– J'dis pas, mais vous savez, les soldats, i's abîment tout. Ah quelle misère que c'te guerre!
– Alors comme ça, combien ça s'ra, la location de la table et aussi pour faire chauffer quelque chose sur le fourneau?
– Ça s'ra vingt sous par jour, articula l'hôtesse avec contrainte, comme si on lui extorquait cette somme.
– C'est cher, dit Lamuse.
– C'est c'que donnaient les autres qui étaient ici, et même i's étaient bien gentils, ces messieurs, et on profitait de leur manger.
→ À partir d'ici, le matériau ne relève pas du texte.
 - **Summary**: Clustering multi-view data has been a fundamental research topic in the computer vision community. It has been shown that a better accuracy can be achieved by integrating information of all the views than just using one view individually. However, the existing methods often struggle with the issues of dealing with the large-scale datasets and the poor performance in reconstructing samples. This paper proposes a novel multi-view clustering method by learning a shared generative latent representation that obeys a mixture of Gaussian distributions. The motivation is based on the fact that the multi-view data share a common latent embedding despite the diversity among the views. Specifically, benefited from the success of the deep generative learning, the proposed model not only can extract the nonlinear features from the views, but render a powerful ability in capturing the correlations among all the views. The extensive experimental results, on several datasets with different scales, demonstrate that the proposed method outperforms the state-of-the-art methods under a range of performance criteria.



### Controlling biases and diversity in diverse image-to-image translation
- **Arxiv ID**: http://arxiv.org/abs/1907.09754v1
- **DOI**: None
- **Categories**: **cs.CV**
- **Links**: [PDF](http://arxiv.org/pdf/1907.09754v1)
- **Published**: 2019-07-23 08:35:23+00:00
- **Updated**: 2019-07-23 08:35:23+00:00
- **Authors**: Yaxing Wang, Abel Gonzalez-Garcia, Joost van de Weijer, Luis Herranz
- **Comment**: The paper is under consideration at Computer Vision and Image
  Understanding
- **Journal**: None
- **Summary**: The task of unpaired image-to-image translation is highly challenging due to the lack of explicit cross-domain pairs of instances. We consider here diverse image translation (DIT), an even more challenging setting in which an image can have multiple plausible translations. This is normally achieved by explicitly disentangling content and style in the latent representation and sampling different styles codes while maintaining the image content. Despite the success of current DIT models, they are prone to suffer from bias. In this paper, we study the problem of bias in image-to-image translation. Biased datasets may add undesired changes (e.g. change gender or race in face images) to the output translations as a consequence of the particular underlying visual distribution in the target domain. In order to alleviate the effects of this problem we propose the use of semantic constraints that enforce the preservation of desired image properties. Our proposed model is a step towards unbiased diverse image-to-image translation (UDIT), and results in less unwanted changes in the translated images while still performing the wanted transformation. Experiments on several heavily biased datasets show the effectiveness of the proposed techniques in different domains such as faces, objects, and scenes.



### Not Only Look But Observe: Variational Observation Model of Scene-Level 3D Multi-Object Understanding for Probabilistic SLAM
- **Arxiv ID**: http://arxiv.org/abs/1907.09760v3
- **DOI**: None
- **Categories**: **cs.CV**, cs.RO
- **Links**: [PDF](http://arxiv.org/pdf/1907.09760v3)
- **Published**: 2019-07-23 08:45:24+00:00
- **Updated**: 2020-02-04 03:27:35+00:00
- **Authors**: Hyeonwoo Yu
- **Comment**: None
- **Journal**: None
J'sais bien que pour les soldats c'est pas difficile. Si vous trouvez qu'c'est trop cher, j'suis pas en peine d'trouver d'autres clients pour c'te chambre et c'te table et l'fourneau, et qui seront pas douze. I' va en v'nir tout le temps et qui paieraient même plus cher encore si on voulait. Douze!…
– J'dis «c'est cher», mais enfin, ça ira, se hâta d'ajouter Lamuse, hein, vous autres?
À cette interrogation de pure forme, nous opinons.
– On boirait bien un p'tit coup, fit Lamuse. Vous vendez du vin?
– Non, dit la bonne femme.
Elle ajouta avec un tremblotement de colère:
– Vous comprenez, l'autorité militaire force ceux qui tiennent du vin à le vendre quinze sous. Quinze sous! Quelle misère que c'te maudite guerre! On y perd, à quinze sous, monsieur. Alors, j'n'en vends pas d'vin. J'ai bien du vin pour nous. J'dis pas que quéqu'fois, pour obliger, j'en cède pas à des gens qu'on connait, des gens qui comprennent les choses, mais vous pensez bien, messieurs, pas pour quinze sous.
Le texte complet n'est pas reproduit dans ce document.